Mais antigo evento do gênero no país (38 anos), o Filo 2005 começa amanhã e segue por 18 dias com 42 espetáculos balizados por grupos brasileiros e estrangeiros que buscam risco, ruptura e entretenimento. Com misto de cinismo e comédia, “Luta de Negros e de Cães” conta a história de Alboury, protagonista que é uma espécie de Antígona contemporânea: nativo africano, ele reivindica o corpo do irmão morto em um canteiro de obras francês.
Nesse local isolado, Alboury vai ao combate por meio das palavras com o chefe, ambos enredados ainda por uma parisiense desmemoriada e um engenheiro ensimesmado. O elenco é formado por Samuel Finzi, Wolfram Koch, Milan Peschel e Almut Zilcher. O búlgaro Gotscheff, 62, não vem ao Brasil, mas falou à Folha, por e-mail, sobre Koltès e uma Europa que também é abalada por seus Primeiro e Terceiro Mundos.

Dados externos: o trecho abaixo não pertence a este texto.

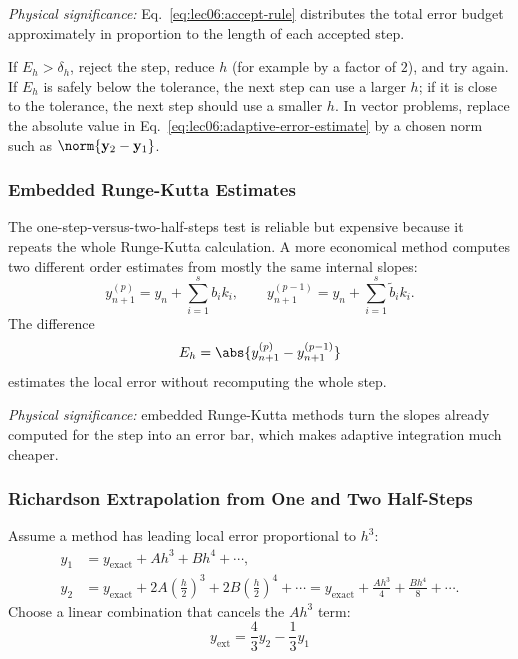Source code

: \textit{Physical significance:} Eq.~\eqref{eq:lec06:accept-rule} distributes
the total error budget approximately in proportion to the length of each
accepted step.

If $E_h>\delta_h$, reject the step, reduce $h$ (for example by a factor of
$2$), and try again. If $E_h$ is safely below the tolerance, the next step
can use a larger $h$; if it is close to the tolerance, the next step should
use a smaller $h$. In vector problems, replace the absolute value in
Eq.~\eqref{eq:lec06:adaptive-error-estimate} by a chosen norm such as
$\norm{\mathbf{y}_2-\mathbf{y}_1}$.

\subsubsection{Embedded Runge-Kutta Estimates}
The one-step-versus-two-half-steps test is reliable but expensive because it
repeats the whole Runge-Kutta calculation. A more economical method computes
two different order estimates from mostly the same internal slopes:
\begin{equation}
    y_{n+1}^{(p)}
    =y_n+\sum_{i=1}^{s} b_i k_i,
    \qquad
    y_{n+1}^{(p-1)}
    =y_n+\sum_{i=1}^{s} \tilde b_i k_i.
    \label{eq:lec06:embedded-rk}
\end{equation}
The difference
\begin{equation}
    E_h=\abs{y_{n+1}^{(p)}-y_{n+1}^{(p-1)}}
    \label{eq:lec06:embedded-error}
\end{equation}
estimates the local error without recomputing the whole step.

\textit{Physical significance:} embedded Runge-Kutta methods turn the slopes
already computed for the step into an error bar, which makes adaptive
integration much cheaper.

\subsubsection{Richardson Extrapolation from One and Two Half-Steps}
Assume a method has leading local error proportional to $h^3$:
\begin{align}
    y_1 &= y_{\mathrm{exact}}+A h^3+B h^4+\cdots,
    \label{eq:lec06:richardson-one}\\
    y_2 &= y_{\mathrm{exact}}+2A\left(\frac{h}{2}\right)^3
          +2B\left(\frac{h}{2}\right)^4+\cdots
    =y_{\mathrm{exact}}+\frac{A h^3}{4}+\frac{B h^4}{8}+\cdots.
    \label{eq:lec06:richardson-two}
\end{align}
Choose a linear combination that cancels the $A h^3$ term:
\begin{equation}
    \boxed{
    y_{\mathrm{ext}}
    =\frac{4}{3}y_2-\frac{1}{3}y_1}
    \label{eq:lec06:richardson-result}
\end{equation}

Folha – Os personagens parecem todos exilados naquele mundo à parte em que são obrigados a conviver. O sr. acha que a imagem do “exílio” pode ser uma das fortes alegorias para esse texto?
Gotscheff – Certamente. Mas é uma ilusão acreditar que existam zonas que ofereçam proteção. Os colonizadores transformaram a África em um gueto, e não se deram conta de que eles mesmos estavam lá dentro. De nada servem muros ou cercas. Há quatro, cinco séculos de história colonial, a destruição das pessoas acontece no interior de seu próprio grupo. É uma das razões para que, inclusive na Europa, comece a haver um movimento semelhante.

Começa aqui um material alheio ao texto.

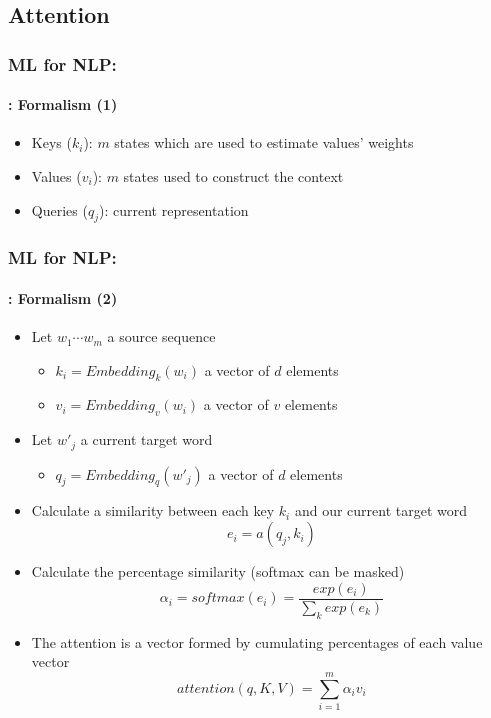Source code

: \documentclass[xcolor=table]{beamer}
\begin{document}
	\subsection{Attention}
	
	\begin{frame}
		\frametitle{ML for NLP: \insertsection}
		\framesubtitle{\insertsubsection: Formalism (1)}
		
		\begin{center}
		\end{center}
		
		\vskip-6pt
		\begin{itemize}
			\item Keys ($k_i$): $m$ states which are used to estimate values' weights
			\item Values ($v_i$): $m$ states used to construct the context 
			\item Queries ($q_j$): current representation 
		\end{itemize}
		
	\end{frame}

	\begin{frame}
		\frametitle{ML for NLP: \insertsection}
		\framesubtitle{\insertsubsection: Formalism (2)}
		
		\begin{itemize}
			\item Let $ w_1 \cdots w_m $ a source sequence
			\begin{itemize}
				\item $ k_i =  Embedding_k(w_i)$ a vector of $ d $ elements
				\item $ v_i =  Embedding_v(w_i)$ a vector of $ v $ elements
			\end{itemize}
			\item Let $ w'_j $ a current target word
			\begin{itemize}
				\item $ q_j =  Embedding_q(w'_j)$ a vector of $ d $ elements
			\end{itemize}
			\item Calculate a similarity between each key $ k_i $ and our current target word 
			\[e_i = a(q_j, k_i)\]
			\item Calculate the percentage similarity (softmax can be masked)
			\[\alpha_i = softmax(e_i) = \frac{exp(e_i)}{\sum_k exp(e_k)}\] 
			\item The attention is a vector formed by cumulating percentages of each value vector
			\vspace{-6pt}\[attention(q, K, V) = \sum_{i=1}^{m} \alpha_i v_i\]
		\end{itemize}
	\end{frame}
	
\end{document}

Folha – Comente o processo de criação de “Luta de Negros e de Cães”. O que pediu aos atores?
Gotscheff – Bernard-Marie Koltès é um dos poucos autores contemporâneos cuja linguagem é suficientemente forte e poética para dar conta de uma temática como essa, apesar de sua breve vida. O risco dessa peça é se tornar demasiado doce. Os atores me ajudaram a colocar o texto de outra maneira e a sair dessa espécie de pântano moral em que me havia metido. Heiner Müller dizia: “Os diretores são mendigos que vivem das esmolas dos atores”.

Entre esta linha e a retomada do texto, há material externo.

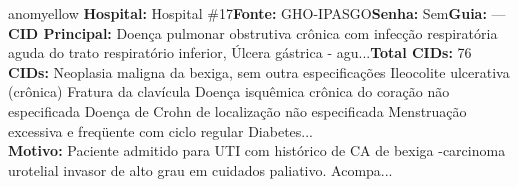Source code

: \documentclass[a4paper,10pt]{article}
\begin{document}
\begin{anomalycard}[Interna\c{c}\~{a}o \#145 | Pac. \#190 | MODERADO (z=2.03) | LOS: 15d | 08/03/2026\,$\to$\,—]{anomyellow}
\textbf{Hospital:} Hospital \#17\quad \textbf{Fonte:} GHO-IPASGO\quad \textbf{Senha:} Sem\quad \textbf{Guia:} ---\\

\textbf{CID Principal:} {\small Doença pulmonar obstrutiva crônica com infecção respiratória aguda do trato respiratório inferior, Úlcera gástrica - agu...}\quad\textbf{Total CIDs:} 76\\

\textbf{CIDs:} {\scriptsize Neoplasia maligna da bexiga, sem outra especificações \textbar{} Ileocolite ulcerativa (crônica) \textbar{} Fratura da clavícula \textbar{} Doença isquêmica crônica do coração não especificada \textbar{} Doença de Crohn de localização não especificada \textbar{} Menstruação excessiva e freqüente com ciclo regular \textbar{} Diabetes...}\\

\textbf{Motivo:} {\scriptsize Paciente admitido para UTI com histórico de CA  de bexiga -carcinoma urotelial invasor de alto grau em cuidados paliativo. Acompa...}\\




\end{anomalycard}
\end{document}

Folha – O sr. tem algum conhecimento do teatro brasileiro ou latino-americano?
Gotscheff – Uma das minhas maiores experiências teatrais foi com o teatro Piollin, do Nordeste brasileiro [João Pessoa]. Foi grandiosa. Era um tema brasileiro [o espetáculo “Vau da Sarapalha” fez turnê pela Alemanha em meados dos anos 90]. Um homem seminu atuava como um cachorro que sonhava. Isso era só o princípio. De Bogotá, conheço o La Candelária. Queríamos montar um romance de Gabriel García Márquez, mas não conseguimos os direitos. Então eles atuaram como atores tontos, estúpidos, que não conseguem chegar aos textos de Márquez. Genial. Quis contratar o ator do Piollin que fazia o cachorro [Servílio Holanda], para trabalhar na Europa, mas não deu certo. De qualquer forma, mando-lhe meus cumprimentos.